━━ Material for this exercise

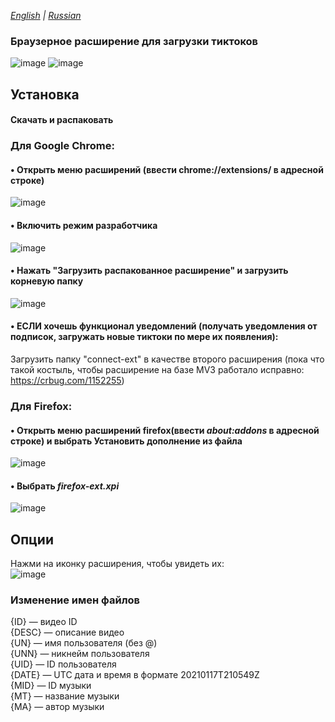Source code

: *[English](README.md) | [Russian](README.ru.md)*

### Браузерное расширение для загрузки тиктоков
![image](https://user-images.githubusercontent.com/112845856/189462200-d6003000-8a0b-40f2-8bcf-abc463a5d52b.png)
![image](https://user-images.githubusercontent.com/112845856/189462506-4b4eb8fb-827f-4c9c-81da-4815d92bcf4b.png)
## Установка
#### Скачать и распаковать
### Для Google Chrome:
#### • Открыть меню расширений (ввести chrome://extensions/ в адресной строке)
![image](https://user-images.githubusercontent.com/112845856/189461815-6a966b52-5182-4f17-ac34-09286b95e006.png)

#### • Включить режим разработчика

![image](https://user-images.githubusercontent.com/112845856/189461845-b3609bc3-a3cc-423b-a7bc-c1be2ba92394.png)

#### • Нажать "Загрузить распакованное расширение" и загрузить корневую папку
![image](https://user-images.githubusercontent.com/112845856/189462008-1e32a6d2-02f7-460a-92a2-68352349deaa.png)

#### • ЕСЛИ хочешь функционал уведомлений (получать уведомления от подписок, загружать новые тиктоки по мере их появления):
  Загрузить папку "connect-ext" в качестве второго расширения (пока что такой костыль, чтобы расширение на базе MV3 работало исправно: https://crbug.com/1152255)

### Для Firefox:
#### • Открыть меню расширений firefox(ввести _about:addons_ в адресной строке) и выбрать Установить дополнение из файла
![image](https://user-images.githubusercontent.com/112845856/190001700-bcabf26e-e624-4c30-9b05-15206793a3a2.png)
#### • Выбрать _firefox-ext.xpi_
![image](https://user-images.githubusercontent.com/112845856/190002124-ad1f9cee-b1d7-4d12-91b9-3e1485836af0.png)
## Опции
Нажми на иконку расширения, чтобы увидеть их:\
![image](https://user-images.githubusercontent.com/112845856/190883856-f1ce7d89-1238-4f79-967a-9a7cc53e0bd2.png)
### Изменение имен файлов
{ID} — видео ID\
{DESC} — описание видео\
{UN} — имя пользователя (без @)\
{UNN} — никнейм пользователя\
{UID} — ID пользователя\
{DATE} — UTC дата и время в формате 20210117T210549Z\
{MID} — ID музыки\
{MT} — название музыки\
{MA} — автор музыки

━━━━

▶ _What to produce_: For every line above, produce an exact transcription that omits the images.

▶ _Written answer_:
Source code

: *[English](README.md) | [Russian](README.ru.md)*

### Браузерное расширение для загрузки тиктоков
![image](https://user-images.githubusercontent.com/112845856/189462200-d6003000-8a0b-40f2-8bcf-abc463a5d52b.png)
![image](https://user-images.githubusercontent.com/112845856/189462506-4b4eb8fb-827f-4c9c-81da-4815d92bcf4b.png)
## Установка
#### Скачать и распаковать
### Для Google Chrome:
#### • Открыть меню расширений (ввести chrome://extensions/ в адресной строке)
![image](https://user-images.githubusercontent.com/112845856/189461815-6a966b52-5182-4f17-ac34-09286b95e006.png)

#### • Включить режим разработчика

![image](https://user-images.githubusercontent.com/112845856/189461845-b3609bc3-a3cc-423b-a7bc-c1be2ba92394.png)

#### • Нажать "Загрузить распакованное расширение" и загрузить корневую папку
![image](https://user-images.githubusercontent.com/112845856/189462008-1e32a6d2-02f7-460a-92a2-68352349deaa.png)

#### • ЕСЛИ хочешь функционал уведомлений (получать уведомления от подписок, загружать новые тиктоки по мере их появления):
  Загрузить папку "connect-ext" в качестве второго расширения (пока что такой костыль, чтобы расширение на базе MV3 работало исправно: https://crbug.com/1152255)

### Для Firefox:
#### • Открыть меню расширений firefox(ввести _about:addons_ в адресной строке) и выбрать Установить дополнение из файла
![image](https://user-images.githubusercontent.com/112845856/190001700-bcabf26e-e624-4c30-9b05-15206793a3a2.png)
#### • Выбрать _firefox-ext.xpi_
![image](https://user-images.githubusercontent.com/112845856/190002124-ad1f9cee-b1d7-4d12-91b9-3e1485836af0.png)
## Опции
Нажми на иконку расширения, чтобы увидеть их:\
![image](https://user-images.githubusercontent.com/112845856/190883856-f1ce7d89-1238-4f79-967a-9a7cc53e0bd2.png)
### Изменение имен файлов
{ID} — видео ID\
{DESC} — описание видео\
{UN} — имя пользователя (без @)\
{UNN} — никнейм пользователя\
{UID} — ID пользователя\
{DATE} — UTC дата и время в формате 20210117T210549Z\
{MID} — ID музыки\
{MT} — название музыки\
{MA} — автор музыки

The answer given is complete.